Improved diagnosis and control of peanut stripe virus

• Institut Pertanian Bogor, Indonesia
• Research Institute for Food Crops Biotechnology, Indonesia
• Chinese Academy of Agricultural Sciences, China

Peanut stripe virus (PStV) is a major cause of yield reductions in peanut (Arachis sp.) crops in many countries. Naturally occurring infections have been reported in China, Japan, Thailand, the Philippines, Malaysia, Indonesia and Myanmar, and the virus has entered India and the USA with germplasm introductions. Yield losses due to infection under dry season, broadacre peanut production are frequently as high as 75-80%.
Australian peanut crops are free of the virus, and it is important that quarantine remains effective in keeping it out. Peanut production under Australian conditions would not be viable if yield losses typical of those produced by PStV were to occur. The risk of accidental introduction of the virus in imported raw peanuts is considered high, and aphids capable of transmitting it are widespread in Australian peanut crops.
Previous work using the classical breeding approaches incorporating host plant resistance had not produced any sources of PStV resistance despite exploring the entire world peanut germplasm collection (over 11,000 accessions). Resistance to PStV had been identified among wild Arachis relatives, but crosses to introduce this trait had not been successful, due to incompatibility between species. Therefore, genetic engineering offered the best opportunity to improve existing cultivars by selectively adding specific new traits such as virus resistance.

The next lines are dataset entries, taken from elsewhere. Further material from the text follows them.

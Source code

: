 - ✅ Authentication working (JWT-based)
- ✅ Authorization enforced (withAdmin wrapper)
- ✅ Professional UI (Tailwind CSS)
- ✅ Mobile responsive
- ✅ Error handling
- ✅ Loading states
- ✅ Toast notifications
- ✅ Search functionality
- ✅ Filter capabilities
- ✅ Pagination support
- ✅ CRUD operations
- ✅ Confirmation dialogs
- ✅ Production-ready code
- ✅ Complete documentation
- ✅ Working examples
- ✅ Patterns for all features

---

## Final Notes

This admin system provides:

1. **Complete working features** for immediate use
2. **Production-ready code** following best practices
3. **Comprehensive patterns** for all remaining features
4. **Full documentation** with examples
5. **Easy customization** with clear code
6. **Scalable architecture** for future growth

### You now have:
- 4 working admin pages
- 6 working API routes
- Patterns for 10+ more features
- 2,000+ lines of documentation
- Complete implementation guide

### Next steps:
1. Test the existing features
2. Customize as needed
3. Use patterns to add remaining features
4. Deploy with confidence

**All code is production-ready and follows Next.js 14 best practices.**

The main aims of this project were to develop further the gene transfer system developed in ACIAR project CS1/1990/017 (Improved diagnosis and control of peanut stripe virus) and to produce PStV-resistant peanuts by inserting a coat protein gene from the virus into commercial cultivars. Expression of coat protein genes in genetically transformed plants had yielded protection against a range of polyviruses (the family to which PStV belongs), but systems for producing transgenic peanut plants had yet to be developed.

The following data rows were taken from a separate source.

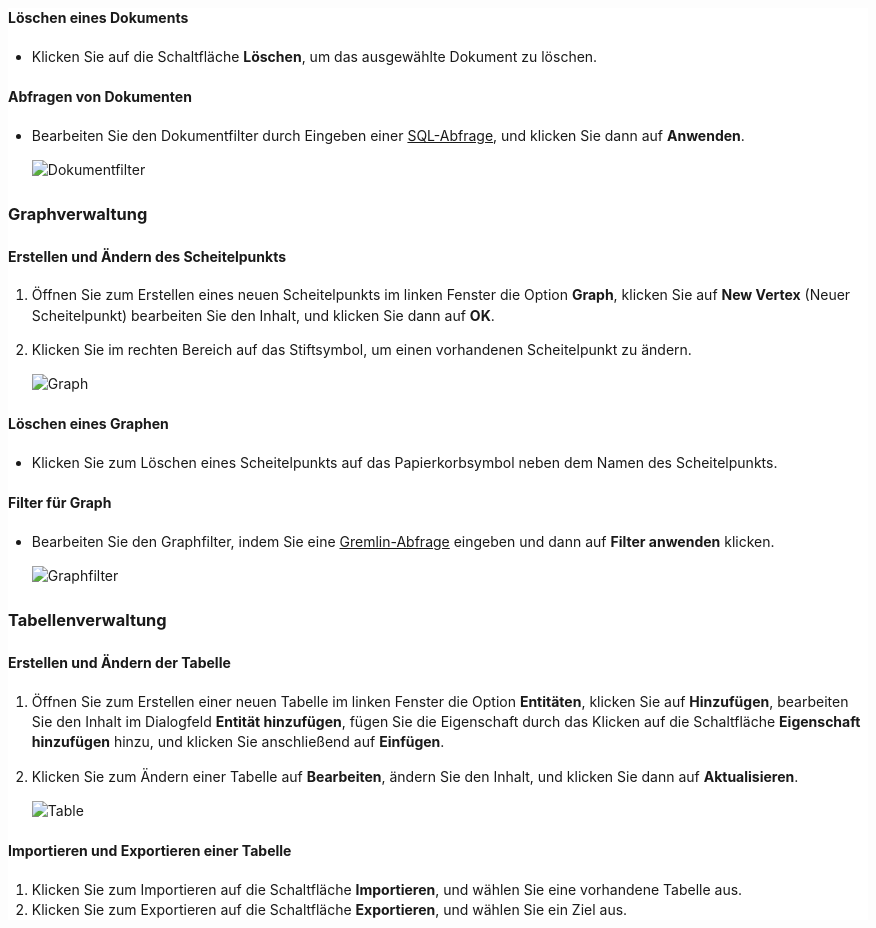 #### <a name="delete-a-document"></a>Löschen eines Dokuments
- Klicken Sie auf die Schaltfläche **Löschen**, um das ausgewählte Dokument zu löschen.

#### <a name="query-for-documents"></a>Abfragen von Dokumenten
- Bearbeiten Sie den Dokumentfilter durch Eingeben einer [SQL-Abfrage](sql-api-sql-query.md), und klicken Sie dann auf **Anwenden**.

    ![Dokumentfilter](./media/storage-explorer/document-filter.png)



### <a name="graph-management"></a>Graphverwaltung

#### <a name="create-and-modify-vertex"></a>Erstellen und Ändern des Scheitelpunkts
1. Öffnen Sie zum Erstellen eines neuen Scheitelpunkts im linken Fenster die Option **Graph**, klicken Sie auf **New Vertex** (Neuer Scheitelpunkt) bearbeiten Sie den Inhalt, und klicken Sie dann auf **OK**.    
2. Klicken Sie im rechten Bereich auf das Stiftsymbol, um einen vorhandenen Scheitelpunkt zu ändern.   

    ![Graph](./media/storage-explorer/vertex.png)

#### <a name="delete-a-graph"></a>Löschen eines Graphen
- Klicken Sie zum Löschen eines Scheitelpunkts auf das Papierkorbsymbol neben dem Namen des Scheitelpunkts.

#### <a name="filter-for-graph"></a>Filter für Graph
- Bearbeiten Sie den Graphfilter, indem Sie eine [Gremlin-Abfrage](gremlin-support.md) eingeben und dann auf **Filter anwenden** klicken.

    ![Graphfilter](./media/storage-explorer/graph-filter.png)

### <a name="table-management"></a>Tabellenverwaltung

#### <a name="create-and-modify-table"></a>Erstellen und Ändern der Tabelle
1. Öffnen Sie zum Erstellen einer neuen Tabelle im linken Fenster die Option **Entitäten**, klicken Sie auf **Hinzufügen**, bearbeiten Sie den Inhalt im Dialogfeld **Entität hinzufügen**, fügen Sie die Eigenschaft durch das Klicken auf die Schaltfläche **Eigenschaft hinzufügen** hinzu, und klicken Sie anschließend auf **Einfügen**.
2. Klicken Sie zum Ändern einer Tabelle auf **Bearbeiten**, ändern Sie den Inhalt, und klicken Sie dann auf **Aktualisieren**.

    ![Table](./media/storage-explorer/table.png)

#### <a name="import-and-export-table"></a>Importieren und Exportieren einer Tabelle
1. Klicken Sie zum Importieren auf die Schaltfläche **Importieren**, und wählen Sie eine vorhandene Tabelle aus.
2. Klicken Sie zum Exportieren auf die Schaltfläche **Exportieren**, und wählen Sie ein Ziel aus.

The project scientists sought to:
generate and assess genetically engineered commercial peanut cultivars with resistance to peanut stripe virus;
develop a nucleic acid-based diagnostic kit for the identification of PStV and other viruses infecting peanuts;
transfer the new technology to collaborating institutions in Indonesia and China.
The research teams from the Queensland Agricultural Biotechnology Centre and University of Queensland Botany Department, together with their collaborators in Indonesia and China, continued to investigate a range of approaches to the production of transgenic peanuts. They applied systems under development to various commercial Australian and Asian cultivars to test their effectiveness.
Once successful transfer of the coat protein gene had been achieved, the scientists planned to assess the transgenic plants for resistance to PStV and evaluation of their field performance. Other research further refined the virus detection approach developed in project CS1/1990/017, with the aim of making available a reliable and sensitive diagnostic kit. In addition, the group studied the genetic diversity of PStV strains in the Asia-Pacific region.

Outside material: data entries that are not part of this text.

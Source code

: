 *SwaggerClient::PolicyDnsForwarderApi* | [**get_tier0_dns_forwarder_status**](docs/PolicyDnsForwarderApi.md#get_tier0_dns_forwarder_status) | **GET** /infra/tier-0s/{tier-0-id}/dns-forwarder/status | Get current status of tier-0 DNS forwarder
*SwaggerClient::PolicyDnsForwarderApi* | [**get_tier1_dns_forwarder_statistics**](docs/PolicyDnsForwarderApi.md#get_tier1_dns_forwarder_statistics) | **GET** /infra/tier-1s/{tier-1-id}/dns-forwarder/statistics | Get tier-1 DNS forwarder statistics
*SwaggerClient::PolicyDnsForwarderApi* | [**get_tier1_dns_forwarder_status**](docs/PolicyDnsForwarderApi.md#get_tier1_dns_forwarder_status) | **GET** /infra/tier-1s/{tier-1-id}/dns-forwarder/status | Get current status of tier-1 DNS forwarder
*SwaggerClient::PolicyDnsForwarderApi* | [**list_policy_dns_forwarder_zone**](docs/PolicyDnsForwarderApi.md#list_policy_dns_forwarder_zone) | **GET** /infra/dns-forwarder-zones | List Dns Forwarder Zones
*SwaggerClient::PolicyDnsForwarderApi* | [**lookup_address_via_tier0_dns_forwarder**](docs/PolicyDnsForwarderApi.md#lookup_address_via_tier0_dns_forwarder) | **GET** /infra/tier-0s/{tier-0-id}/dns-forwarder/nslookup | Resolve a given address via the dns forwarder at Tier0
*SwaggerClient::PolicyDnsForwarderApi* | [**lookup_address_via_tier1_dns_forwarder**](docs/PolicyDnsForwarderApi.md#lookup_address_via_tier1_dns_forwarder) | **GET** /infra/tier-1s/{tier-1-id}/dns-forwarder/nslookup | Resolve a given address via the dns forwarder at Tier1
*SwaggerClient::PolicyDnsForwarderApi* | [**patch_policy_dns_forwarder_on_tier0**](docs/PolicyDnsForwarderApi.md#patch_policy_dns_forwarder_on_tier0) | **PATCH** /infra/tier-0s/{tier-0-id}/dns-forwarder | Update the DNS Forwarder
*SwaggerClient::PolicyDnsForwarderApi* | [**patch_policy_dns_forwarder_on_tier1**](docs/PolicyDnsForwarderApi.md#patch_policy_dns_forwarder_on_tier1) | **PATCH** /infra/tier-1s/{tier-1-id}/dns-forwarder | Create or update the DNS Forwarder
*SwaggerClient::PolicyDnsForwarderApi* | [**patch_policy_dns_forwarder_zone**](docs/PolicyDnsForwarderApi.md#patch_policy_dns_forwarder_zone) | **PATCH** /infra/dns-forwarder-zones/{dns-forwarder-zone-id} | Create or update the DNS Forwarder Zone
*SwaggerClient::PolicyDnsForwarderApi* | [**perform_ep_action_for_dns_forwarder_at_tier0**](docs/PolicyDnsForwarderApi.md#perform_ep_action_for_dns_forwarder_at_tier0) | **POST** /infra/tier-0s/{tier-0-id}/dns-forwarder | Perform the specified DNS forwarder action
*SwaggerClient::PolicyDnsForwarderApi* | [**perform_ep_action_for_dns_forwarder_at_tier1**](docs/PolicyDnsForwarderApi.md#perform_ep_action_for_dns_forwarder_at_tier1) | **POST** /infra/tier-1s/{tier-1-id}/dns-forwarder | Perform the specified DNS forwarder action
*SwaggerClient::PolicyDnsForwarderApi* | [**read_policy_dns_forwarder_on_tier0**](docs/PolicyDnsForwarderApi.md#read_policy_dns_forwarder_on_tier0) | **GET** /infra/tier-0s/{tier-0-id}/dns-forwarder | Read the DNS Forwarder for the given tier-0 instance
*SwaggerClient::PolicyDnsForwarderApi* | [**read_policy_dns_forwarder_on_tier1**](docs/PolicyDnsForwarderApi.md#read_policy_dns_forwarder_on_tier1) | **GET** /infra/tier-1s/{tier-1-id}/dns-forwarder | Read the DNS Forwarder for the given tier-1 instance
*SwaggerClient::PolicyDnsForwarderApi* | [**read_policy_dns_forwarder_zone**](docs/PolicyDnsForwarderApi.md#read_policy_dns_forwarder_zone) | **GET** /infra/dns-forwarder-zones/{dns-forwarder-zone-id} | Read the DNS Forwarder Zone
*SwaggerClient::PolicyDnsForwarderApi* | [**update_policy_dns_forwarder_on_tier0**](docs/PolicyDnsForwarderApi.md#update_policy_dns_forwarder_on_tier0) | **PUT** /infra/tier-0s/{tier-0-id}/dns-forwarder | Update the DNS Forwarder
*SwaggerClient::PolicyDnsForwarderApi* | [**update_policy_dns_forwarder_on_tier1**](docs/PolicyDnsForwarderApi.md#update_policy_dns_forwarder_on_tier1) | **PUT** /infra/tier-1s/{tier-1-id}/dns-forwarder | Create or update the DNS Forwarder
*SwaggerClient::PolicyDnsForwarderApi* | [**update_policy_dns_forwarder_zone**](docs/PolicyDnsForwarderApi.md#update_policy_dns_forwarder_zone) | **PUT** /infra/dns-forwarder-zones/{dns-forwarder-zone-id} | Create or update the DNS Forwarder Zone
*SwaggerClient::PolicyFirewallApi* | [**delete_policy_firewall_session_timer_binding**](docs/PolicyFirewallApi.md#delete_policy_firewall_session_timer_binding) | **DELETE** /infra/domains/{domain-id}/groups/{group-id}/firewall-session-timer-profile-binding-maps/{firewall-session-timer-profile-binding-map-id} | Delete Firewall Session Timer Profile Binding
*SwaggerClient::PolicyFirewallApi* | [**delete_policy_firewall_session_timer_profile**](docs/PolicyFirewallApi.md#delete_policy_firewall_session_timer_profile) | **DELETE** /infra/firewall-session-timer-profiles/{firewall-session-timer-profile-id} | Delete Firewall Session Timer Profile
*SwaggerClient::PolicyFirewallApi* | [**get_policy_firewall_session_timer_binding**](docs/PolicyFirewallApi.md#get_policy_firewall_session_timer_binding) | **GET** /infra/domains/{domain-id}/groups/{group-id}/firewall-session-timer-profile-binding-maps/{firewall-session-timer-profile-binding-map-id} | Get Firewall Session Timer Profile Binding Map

This project developed a practical and efficient genetic transformation and regeneration system for cultivars in both botanical types of peanut. Using particle bombardment technology in Australia and China, reporter and viral resistance genes were introduced into peanut. As well, an alternative Agrobacterium-mediated transformation system was investigated.

Four modified versions of PStV coat protein (CP) sequences were engineered and assessed in transgenic Nicotiana benthamiana plants for protection against PStV infection. The scientists achieved immunity to infection in about 70 per cent of the lines following mechanical challenge inoculation. Immune lines were protected even against isolates with the highest sequence divergence in the CP gene. Seven transgenic peanut lines of cultivar Gajah (Spanish market type) carrying CP2 or CP4 variations were identified as resistant or immune to infection to the virus in glasshouse trials in Australia.

Scientists working in Australia, China and Indonesia developed diagnostic methods for detecting the presence of modified viruses (a non-radioactive probe hybridisation for PStV, and reverse transcriptase-PCR assays for detecting and identifying a range of seed-borne peanut viruses).

A study of the biological and genetic variability of PStV isolates in Indonesia, Thailand and China found geographically related groups with wide symptom diversity. Indonesian isolates of PStV were identified as intra-species recombinants, while Chinese strains of peanut stunt virus were shown to differ sufficiently
from strains in other locations, suggesting that they may form a third taxonomic subgroup of the species. This information is significant for future diagnostic tests.

Scientists in collaborating institutes in Indonesia and China working on peanut transformation and regeneration and diagnostics benefited from the project through the provision of equipment and the opportunity to participate in training with the Australian team. The scientists also took part in project coordination visits and a two-week workshop in Indonesia. Since the project's final review, further transgenic resistance in the Gajah and Kelinci peanut cultivars was demonstrated using the technologies developed during the project.